Kenworth T800 LNG trucks help fleet bring cleaner air to California

Oct. 1, 2008
When outdoorsman Vic La Rosa is on vacation in Montana, hiking the hills and valleys to his favorite fishing holes and hunting grounds, he routinely stops

When outdoorsman Vic La Rosa is on vacation in Montana, hiking the hills and valleys to his favorite fishing holes and hunting grounds, he routinely stops and breathes in the clean, fresh air. As president of Total Transportation Services Inc. (TTSI), a drayage, warehouse, and transportation company in Rancho Dominguez CA, La Rosa is helping bring cleaner air to the Ports of Los Angeles and Long Beach and surrounding areas the fleet serves.

TTSI is operating eight Kenworth T800 liquefied natural gas (LNG) trucks, the first alternative fuel vehicles to operate in fulltime drayage service at the Ports of Los Angeles and Long Beach under the major Clean Trucks Program.

The eight Kenworth T800s are equipped with the LNG fuel system developed by Westport Innovations Inc. of Vancouver, British Columbia, and installed on the Cummins ISX 15-liter engine. The Kenworth trucks have Westport's High Pressure Direct Injection (HPDI) technology and use 5% diesel and 95% natural gas to power the drivetrain. Running on clean, low-carbon LNG fuel, TTSI will realize greenhouse gas emission reductions of approximately 20% and nitrogen oxide emissions reductions of more than 75% compared with the diesel vehicles being replaced, according to Westport Innovations.

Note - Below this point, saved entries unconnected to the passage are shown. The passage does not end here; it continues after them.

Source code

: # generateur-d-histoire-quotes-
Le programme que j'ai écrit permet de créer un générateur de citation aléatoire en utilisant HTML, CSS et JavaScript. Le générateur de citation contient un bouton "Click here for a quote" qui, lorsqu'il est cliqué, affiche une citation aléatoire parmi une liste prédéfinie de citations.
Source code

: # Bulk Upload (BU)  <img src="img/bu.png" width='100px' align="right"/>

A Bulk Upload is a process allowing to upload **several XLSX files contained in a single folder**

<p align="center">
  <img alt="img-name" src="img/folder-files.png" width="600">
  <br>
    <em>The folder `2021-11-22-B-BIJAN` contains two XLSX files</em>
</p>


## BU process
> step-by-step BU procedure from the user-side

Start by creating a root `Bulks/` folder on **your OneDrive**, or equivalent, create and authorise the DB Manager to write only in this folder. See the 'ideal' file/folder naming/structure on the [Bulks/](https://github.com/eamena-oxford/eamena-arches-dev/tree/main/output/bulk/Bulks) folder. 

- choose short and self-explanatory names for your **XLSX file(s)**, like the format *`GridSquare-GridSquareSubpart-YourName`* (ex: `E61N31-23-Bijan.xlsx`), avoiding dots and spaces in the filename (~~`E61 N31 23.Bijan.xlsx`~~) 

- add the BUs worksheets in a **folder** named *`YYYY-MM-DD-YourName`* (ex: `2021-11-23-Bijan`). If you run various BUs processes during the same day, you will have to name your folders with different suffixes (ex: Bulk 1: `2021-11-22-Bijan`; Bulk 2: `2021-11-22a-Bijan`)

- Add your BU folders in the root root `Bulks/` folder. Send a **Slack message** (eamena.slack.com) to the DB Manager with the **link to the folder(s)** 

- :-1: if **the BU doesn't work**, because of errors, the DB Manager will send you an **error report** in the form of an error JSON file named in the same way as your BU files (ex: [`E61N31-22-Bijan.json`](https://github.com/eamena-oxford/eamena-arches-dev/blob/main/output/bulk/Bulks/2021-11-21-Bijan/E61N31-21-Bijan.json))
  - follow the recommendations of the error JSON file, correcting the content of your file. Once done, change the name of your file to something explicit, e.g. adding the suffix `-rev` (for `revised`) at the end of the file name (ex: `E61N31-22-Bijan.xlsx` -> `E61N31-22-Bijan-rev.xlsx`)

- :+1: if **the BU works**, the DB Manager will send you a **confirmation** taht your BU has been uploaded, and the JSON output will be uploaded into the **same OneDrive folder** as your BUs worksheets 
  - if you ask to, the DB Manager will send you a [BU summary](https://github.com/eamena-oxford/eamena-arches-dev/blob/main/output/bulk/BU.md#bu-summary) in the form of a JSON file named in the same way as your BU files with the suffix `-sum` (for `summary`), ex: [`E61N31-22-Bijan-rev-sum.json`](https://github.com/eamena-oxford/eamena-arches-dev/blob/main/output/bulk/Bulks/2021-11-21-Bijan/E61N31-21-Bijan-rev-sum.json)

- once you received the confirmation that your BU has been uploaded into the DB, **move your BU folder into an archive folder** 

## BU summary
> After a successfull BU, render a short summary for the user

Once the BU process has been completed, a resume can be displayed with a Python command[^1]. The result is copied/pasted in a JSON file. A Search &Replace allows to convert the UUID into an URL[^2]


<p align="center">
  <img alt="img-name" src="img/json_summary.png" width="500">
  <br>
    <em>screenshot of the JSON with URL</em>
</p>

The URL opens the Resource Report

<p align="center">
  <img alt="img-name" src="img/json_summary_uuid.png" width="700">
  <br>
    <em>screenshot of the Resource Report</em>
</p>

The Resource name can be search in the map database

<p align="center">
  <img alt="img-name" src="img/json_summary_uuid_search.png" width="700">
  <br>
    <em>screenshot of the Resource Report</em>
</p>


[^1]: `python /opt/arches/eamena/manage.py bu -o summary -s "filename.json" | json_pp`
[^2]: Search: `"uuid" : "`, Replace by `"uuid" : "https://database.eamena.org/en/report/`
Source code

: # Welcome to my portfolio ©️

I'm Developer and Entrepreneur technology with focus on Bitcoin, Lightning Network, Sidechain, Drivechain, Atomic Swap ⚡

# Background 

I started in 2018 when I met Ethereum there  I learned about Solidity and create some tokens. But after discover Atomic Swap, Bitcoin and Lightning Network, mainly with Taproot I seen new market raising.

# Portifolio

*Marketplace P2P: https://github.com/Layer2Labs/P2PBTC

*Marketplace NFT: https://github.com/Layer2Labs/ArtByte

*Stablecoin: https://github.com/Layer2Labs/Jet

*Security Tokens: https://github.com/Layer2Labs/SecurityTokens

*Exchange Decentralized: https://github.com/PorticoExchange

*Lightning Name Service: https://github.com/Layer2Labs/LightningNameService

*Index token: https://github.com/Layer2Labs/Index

La Rosa said TTSI expects drivers to realize significant savings in their fuel costs since LNG costs about 25 percent less per gallon than diesel fuel. Also, it appears the LNG trucks travel about the same or greater distance on natural gas as the company's diesel-powered trucks on a comparable amount of diesel fuel, he said.

These new Kenworth T800 LNG trucks are working so well that TTSI will take delivery of 30 more later, and plans to eventually replace half of its 300-truck fleet with the alternative fuel trucks, said La Rosa.

The T800 LNG trucks make an average of three round trips per day in and out of the ports and travel within a 60-mile radius of the ports in the greater Los Angeles area. La Rosa said access to fuel isn't an issue since Clean Energy installed an LNG-fueling station across the street from the company's main drayage facility in Rancho Dominguez.

Kenworth's T800 LNG engine has 450 horsepower and delivers 1,650 ft-lbs of torque.

Kenworth plans to go into full production of the Kenworth T800 LNG trucks in 2009 at the company's manufacturing facility in Renton WA.